Are there any database filesystems today? I haven't really looked, but the last one I heard of was the one that MS abandoned years ago. Actually I suppose Haiku probably still has one? I can't imagine how difficult it would be to get a DB Filesystem as a mainstream choice on Linux, let alone across OSen.

pjerem · 2024-05-24T07:21:53.000000Z

If you want something more tangible than old demos, try HaikuOS. It works wonderfully from a usb drive.

I’m too young to have known BeOS (well I was a kid in the nineties so not too young but afaik, BeOS was pretty rare (overall and) at home.

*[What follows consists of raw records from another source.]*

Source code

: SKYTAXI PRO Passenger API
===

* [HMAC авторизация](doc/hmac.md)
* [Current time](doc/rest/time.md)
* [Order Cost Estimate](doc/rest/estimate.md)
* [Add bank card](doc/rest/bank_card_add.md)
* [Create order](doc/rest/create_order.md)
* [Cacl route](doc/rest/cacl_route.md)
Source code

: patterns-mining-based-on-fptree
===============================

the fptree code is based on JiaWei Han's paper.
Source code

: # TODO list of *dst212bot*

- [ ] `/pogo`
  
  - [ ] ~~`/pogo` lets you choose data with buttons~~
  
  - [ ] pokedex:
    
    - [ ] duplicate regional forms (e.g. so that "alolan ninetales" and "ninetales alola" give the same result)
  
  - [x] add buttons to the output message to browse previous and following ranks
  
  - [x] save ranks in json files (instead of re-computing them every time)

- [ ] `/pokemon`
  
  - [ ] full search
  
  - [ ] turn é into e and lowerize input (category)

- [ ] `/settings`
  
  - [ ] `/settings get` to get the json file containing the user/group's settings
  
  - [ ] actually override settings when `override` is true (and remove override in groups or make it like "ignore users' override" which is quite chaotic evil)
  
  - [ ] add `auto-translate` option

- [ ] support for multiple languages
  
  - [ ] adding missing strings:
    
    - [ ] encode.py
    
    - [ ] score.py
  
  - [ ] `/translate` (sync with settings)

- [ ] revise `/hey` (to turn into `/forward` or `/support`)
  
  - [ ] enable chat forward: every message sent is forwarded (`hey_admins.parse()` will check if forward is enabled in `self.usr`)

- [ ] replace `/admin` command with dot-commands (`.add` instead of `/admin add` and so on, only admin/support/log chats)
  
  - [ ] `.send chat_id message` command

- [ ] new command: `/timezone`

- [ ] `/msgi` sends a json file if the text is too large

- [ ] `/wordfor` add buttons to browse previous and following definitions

However I’m old enough to have known OSes that were build around offline usage and that’s what I loved trying Haiku is that it remembers me when your OS was made to use your computer, not to be an internet client.

I feel that having your emails as files is a good example of that : you connect to the internet to get your mails. You disconnect. You want to work to those mails on another computer ? No problem, just copy paste them on a USB d… I mean floppy disk, answer your mails put the answers on your floppy disk and send them tonight when you’re back home.

It may feel pretty cumbersome when we have today’s tools but that’s the feeling I feel I lost : owning my data not only legally but physically. And not only physically but physically in a useful way.

It remembers me the time when you just had to understand simple abstractions like files and folders and windows to own the computer (and you were just learning some programming language away to master it).

p_l · 2024-05-24T09:34:47.000000Z

Every filesystem is by definition a database system.

Out of extant systems, the closest to BeFS outside of Haiku is NTFS as implemented in Windows. In fact, you can run pretty much all of the BeOS behaviors on NT since ~1994 or so, it's an issue of programs not using it. Part of that is allegiance of user applications to Classic Windows-compatible APIs.[1] Part of the "WinFS" efforts was to break with the old approaches totally and push more indexed/searchable APIs etc. but in the end all we have is pretty robust internal search engine that is sadly underused (just like the extended attributes support). It really doesn't help that Explorer.exe is in many ways ridiculously outdated, with Windows95/98 peeking out from various corners when you look deeper into how it acts.[2]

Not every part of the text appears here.